Shell scripting | awk & sed

FreeBSD gearing-up

Index


Shell scripting covers almost every essential need to create automated command-line programs. But what about going beyond the standards and extending our arsenal with some external tools? Let's dive a bit inside awk and sed.

Write programs to handle text streams, because that is a universal interface. — Ken Thompson.

What are awk and sed

Both of them are stream-oriented; they read input from text files one line at a time and direct the result to the standard output, which means the input file itself is not changed if it's not specified to do so.

Although their syntax may look cryptic, awk(1) and sed(1) can solve a lot of complex tasks in a single line of code. Combining them with the use of regular expressions we have a Swiss army knife for anyone working with text files. Since we're working inside a *nix system this is perfect for us.

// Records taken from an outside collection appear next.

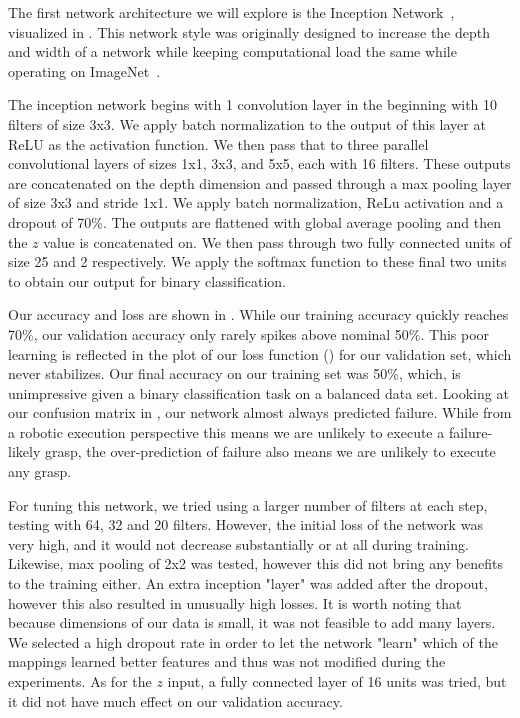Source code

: The first network architecture we will explore is the Inception Network~\cite{szegedy2015going}, visualized in . 
This network style was originally designed to increase the depth and width of a network while keeping computational load the same while operating on ImageNet~\cite{deng2009imagenet}. 

The inception network begins with 1 convolution layer in the beginning with 10 filters of size 3x3. 
We apply batch normalization to the output of this layer at ReLU as the activation function. 
We then pass that to three parallel convolutional layers of sizes 1x1, 3x3, and 5x5, each with 16 filters. 
These outputs are concatenated on the depth dimension and passed through a max pooling layer of size 3x3 and stride 1x1.
We apply batch normalization, ReLu activation and a dropout of 70\%. 
The outputs are flattened with global average pooling and then the $z$ value is concatenated on. 
We then pass through two fully connected units of size 25 and 2 respectively.  
We apply the softmax function to these final two units to obtain our output for binary classification.

Our accuracy and loss are shown in . 
While our training accuracy quickly reaches 70\%, our validation accuracy only rarely spikes above nominal 50\%. 
This poor learning is reflected in the plot of our loss function () for our validation set, which never stabilizes. 
Our final accuracy on our training set was 50\%, which, is unimpressive given a binary classification task on a balanced data set. 
Looking at our confusion matrix in , our network almost always predicted failure. 
While from a robotic execution perspective this means we are unlikely to execute a failure-likely grasp, the over-prediction of failure also means we are unlikely to execute any grasp. 

For tuning this network, we tried using a larger number of filters at each step, testing with 64, 32 and 20 filters. 
However, the initial loss of the network was very high, and it would not decrease substantially or at all during training. Likewise, max pooling of 2x2 was tested, however this did not bring any benefits to the training either. 
An extra inception "layer" was added after the dropout, however this also resulted in unusually high losses. 
It is worth noting that because dimensions of our data is small, it was not feasible to add many layers. 
We selected a high dropout rate in order to let the network "learn" which of the mappings learned better features and thus was not modified during the experiments. 
As for the $z$ input, a fully connected layer of 16 units was tried, but it did not have much effect on our validation accuracy. 



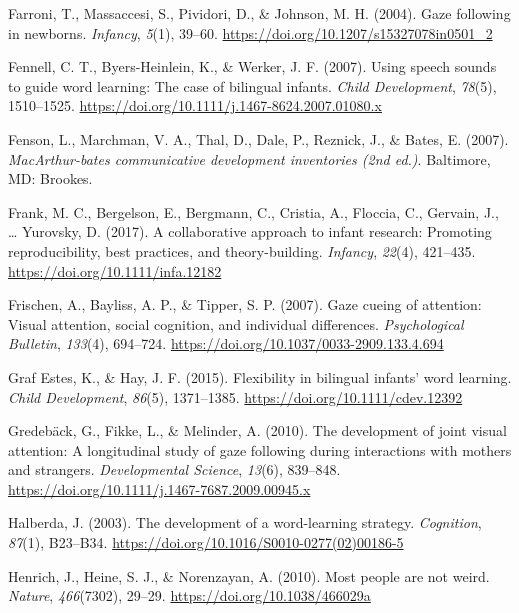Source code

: \documentclass[english,,man,floatsintext]{apa6}
\begin{document}
\leavevmode\hypertarget{ref-Farroni_etal_2004}{}%
Farroni, T., Massaccesi, S., Pividori, D., \& Johnson, M. H. (2004). Gaze following in newborns. \emph{Infancy}, \emph{5}(1), 39--60. \url{https://doi.org/10.1207/s15327078in0501_2}

\leavevmode\hypertarget{ref-Fennell_etal_2007}{}%
Fennell, C. T., Byers-Heinlein, K., \& Werker, J. F. (2007). Using speech sounds to guide word learning: The case of bilingual infants. \emph{Child Development}, \emph{78}(5), 1510--1525. \url{https://doi.org/10.1111/j.1467-8624.2007.01080.x}

\leavevmode\hypertarget{ref-Fenson_etal_2007}{}%
Fenson, L., Marchman, V. A., Thal, D., Dale, P., Reznick, J., \& Bates, E. (2007). \emph{MacArthur-bates communicative development inventories (2nd ed.)}. Baltimore, MD: Brookes.

\leavevmode\hypertarget{ref-Frank_etal_2017}{}%
Frank, M. C., Bergelson, E., Bergmann, C., Cristia, A., Floccia, C., Gervain, J., \ldots{} Yurovsky, D. (2017). A collaborative approach to infant research: Promoting reproducibility, best practices, and theory-building. \emph{Infancy}, \emph{22}(4), 421--435. \url{https://doi.org/10.1111/infa.12182}

\leavevmode\hypertarget{ref-Frischen_etal_2007}{}%
Frischen, A., Bayliss, A. P., \& Tipper, S. P. (2007). Gaze cueing of attention: Visual attention, social cognition, and individual differences. \emph{Psychological Bulletin}, \emph{133}(4), 694--724. \url{https://doi.org/10.1037/0033-2909.133.4.694}

\leavevmode\hypertarget{ref-GrafEstes_Hay_2015}{}%
Graf Estes, K., \& Hay, J. F. (2015). Flexibility in bilingual infants' word learning. \emph{Child Development}, \emph{86}(5), 1371--1385. \url{https://doi.org/10.1111/cdev.12392}

\leavevmode\hypertarget{ref-Gredeback_etal_2010}{}%
Gredebäck, G., Fikke, L., \& Melinder, A. (2010). The development of joint visual attention: A longitudinal study of gaze following during interactions with mothers and strangers. \emph{Developmental Science}, \emph{13}(6), 839--848. \url{https://doi.org/10.1111/j.1467-7687.2009.00945.x}

\leavevmode\hypertarget{ref-Halberda_2003}{}%
Halberda, J. (2003). The development of a word-learning strategy. \emph{Cognition}, \emph{87}(1), B23--B34. \url{https://doi.org/10.1016/S0010-0277(02)00186-5}

\leavevmode\hypertarget{ref-Henrich_etal_2010}{}%
Henrich, J., Heine, S. J., \& Norenzayan, A. (2010). Most people are not weird. \emph{Nature}, \emph{466}(7302), 29--29. \url{https://doi.org/10.1038/466029a}
\end{document}
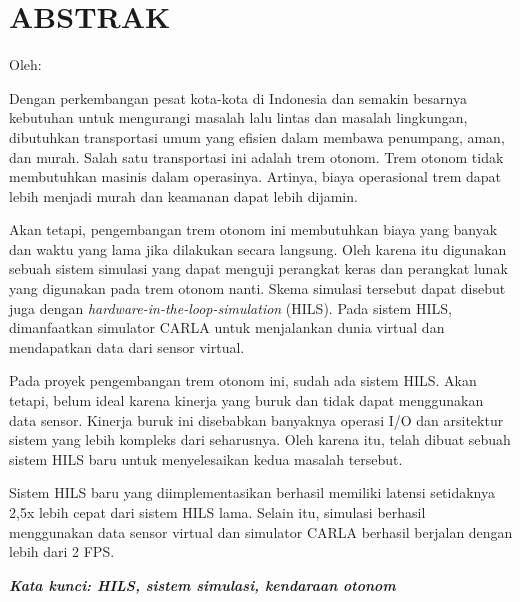 \chapter*{ABSTRAK}

\begin{center}
	\bfseries \MakeUppercase{\thetitle}

	\normalfont\normalsize
	Oleh:

	\theauthor
\end{center}

\begin{singlespace}
	Dengan perkembangan pesat kota-kota di Indonesia dan semakin besarnya
	kebutuhan untuk mengurangi masalah lalu lintas dan masalah lingkungan,
	dibutuhkan transportasi umum yang efisien dalam membawa penumpang, aman, dan
	murah. Salah satu transportasi ini adalah trem otonom. Trem otonom tidak
	membutuhkan masinis dalam operasinya. Artinya, biaya operasional trem dapat
	lebih menjadi murah dan keamanan dapat lebih dijamin.

	Akan tetapi, pengembangan trem otonom ini membutuhkan biaya yang banyak dan
	waktu yang lama jika dilakukan secara langsung. Oleh karena itu digunakan
	sebuah sistem simulasi yang dapat menguji perangkat keras dan
	perangkat lunak yang digunakan pada trem otonom nanti. Skema simulasi
	tersebut dapat disebut juga dengan \textit{hardware-in-the-loop-simulation}
	(HILS). Pada sistem HILS, dimanfaatkan simulator CARLA untuk menjalankan
	dunia virtual dan mendapatkan data dari sensor virtual.

	Pada proyek pengembangan trem otonom ini, sudah ada sistem HILS. Akan
	tetapi, belum ideal karena kinerja yang buruk dan tidak dapat menggunakan
	data sensor. Kinerja buruk ini disebabkan banyaknya operasi I/O dan
	arsitektur sistem yang lebih kompleks dari seharusnya. Oleh karena itu,
	telah dibuat sebuah sistem HILS baru untuk menyelesaikan kedua masalah
	tersebut.

	Sistem HILS baru yang diimplementasikan berhasil memiliki latensi setidaknya
	2,5x lebih cepat dari sistem HILS lama. Selain itu, simulasi berhasil
	menggunakan data sensor virtual dan simulator CARLA berhasil berjalan dengan
	lebih dari 2 FPS.

	\textbf{\textit{Kata kunci: HILS, sistem simulasi, kendaraan otonom}}
\end{singlespace}
\clearpage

One of the most useful cases with awk(1) and sed(1) is parsing files and generating reports. It's a bit complicated to explain both tools without seeing them in action. To work through this post without searching too much for a file to parse, create a file named pieces-list and populate with some text inside:

Name= "Capacitor" ID= 3456 quant.= 204 Man.= "Bosch"
Name= "Battery" ID= 2760 quant.= 0 Man.= "Phillips"
Name= "Fan-Frame" ID= 7864 quant.= 131 Man.= "Mitsubishi"
Name= "Bluetooth-Emmiter" ID= 19085, quant.= 184 Man.= "Intel"
Name= "WiFi-Card", ID= 2941, quant.= 115, Man.= "Intel"
Name= "Fan" ID= 4512 quant.= 98 Man.= "OEM"

Working with awk

awk(1) is a full fledged programming language and a powerful file parser. It offers a more general computational model for processing a file, allowing us to replace an entire shell script with an awk single liner.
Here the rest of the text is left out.